🤖 AI Summary
This study addresses the uncertainty regarding whether long-range modeling architectures such as Transformer and Mamba outperform conventional CNN or CNN-LSTM models in wrist-based photoplethysmography (PPG)–based affective recognition, particularly under real-world conditions characterized by limited data and high noise. For the first time, Transformers and Mamba are introduced to PPG-based emotion recognition, with a unified preprocessing pipeline, segmentation strategy, and subject-independent 5-fold cross-validation protocol employed to systematically evaluate four model families on classifying arousal, valence, and relaxation states.
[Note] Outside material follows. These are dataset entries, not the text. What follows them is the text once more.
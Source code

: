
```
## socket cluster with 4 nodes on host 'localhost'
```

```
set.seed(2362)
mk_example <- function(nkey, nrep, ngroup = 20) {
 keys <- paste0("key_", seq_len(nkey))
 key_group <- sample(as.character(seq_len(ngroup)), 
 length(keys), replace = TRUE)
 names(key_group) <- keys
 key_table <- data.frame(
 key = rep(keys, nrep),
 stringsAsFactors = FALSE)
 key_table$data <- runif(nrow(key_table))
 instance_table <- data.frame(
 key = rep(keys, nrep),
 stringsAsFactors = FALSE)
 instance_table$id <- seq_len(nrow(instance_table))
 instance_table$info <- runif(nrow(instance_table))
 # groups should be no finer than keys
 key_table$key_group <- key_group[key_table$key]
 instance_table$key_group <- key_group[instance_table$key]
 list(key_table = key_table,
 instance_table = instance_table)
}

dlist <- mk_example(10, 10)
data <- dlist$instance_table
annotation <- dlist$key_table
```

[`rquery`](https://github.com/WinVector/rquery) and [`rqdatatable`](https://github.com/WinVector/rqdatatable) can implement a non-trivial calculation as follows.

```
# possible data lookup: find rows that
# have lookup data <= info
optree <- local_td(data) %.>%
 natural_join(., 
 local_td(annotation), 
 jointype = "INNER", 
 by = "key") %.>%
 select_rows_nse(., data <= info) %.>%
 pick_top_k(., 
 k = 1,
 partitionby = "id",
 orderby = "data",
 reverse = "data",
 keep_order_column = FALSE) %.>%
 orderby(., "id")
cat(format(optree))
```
Results demonstrate that CNNs achieve the highest accuracy and remain the most lightweight; Transformers exhibit more balanced F1 scores for arousal and relaxation; and Mamba performs comparably to Transformers but does not consistently surpass CNNs. These findings provide empirically grounded guidance for model selection in wearable affective computing systems.
📝 Abstract
Photoplethysmography (PPG) is increasingly used in wearable affective computing due to its low cost and ease of integration into consumer devices. Recent advances in deep learning have introduced long-range sequence models, such as Transformers, and state-space models, like Mamba, which have demonstrated strong performance on natural language and general time-series tasks. However, it remains unclear whether these architectures offer tangible benefits over widely used Convolutional Neural Networks (CNNs) and Long Short-Term Memory (LSTMs) for PPG-based affect recognition, given that datasets are typically small and noisy. This work presents a measurement-driven comparison of four deep learning architectures, CNN, CNN-LSTM hybrid, Transformers, and Mamba, for classifying arousal, valence, and relaxation states from wrist-based PPG signals. All models are evaluated under a subject-independent 5-fold cross-validation protocol using identical preprocessing, segmentation, and training pipelines. Our results show that the Transformer and Mamba models achieve performance comparable to that of a CNN baseline, but do not consistently outperform it across all tasks. CNNs remain the most effective overall, providing the highest accuracy with the smallest model size, whereas Transformers have a better balance of F1 scores for Arousal and Relaxation. The study provides the first evaluation of Transformer and Mamba models for PPG-based affect recognition, offering practical guidance on model selection for wearable affective monitoring systems.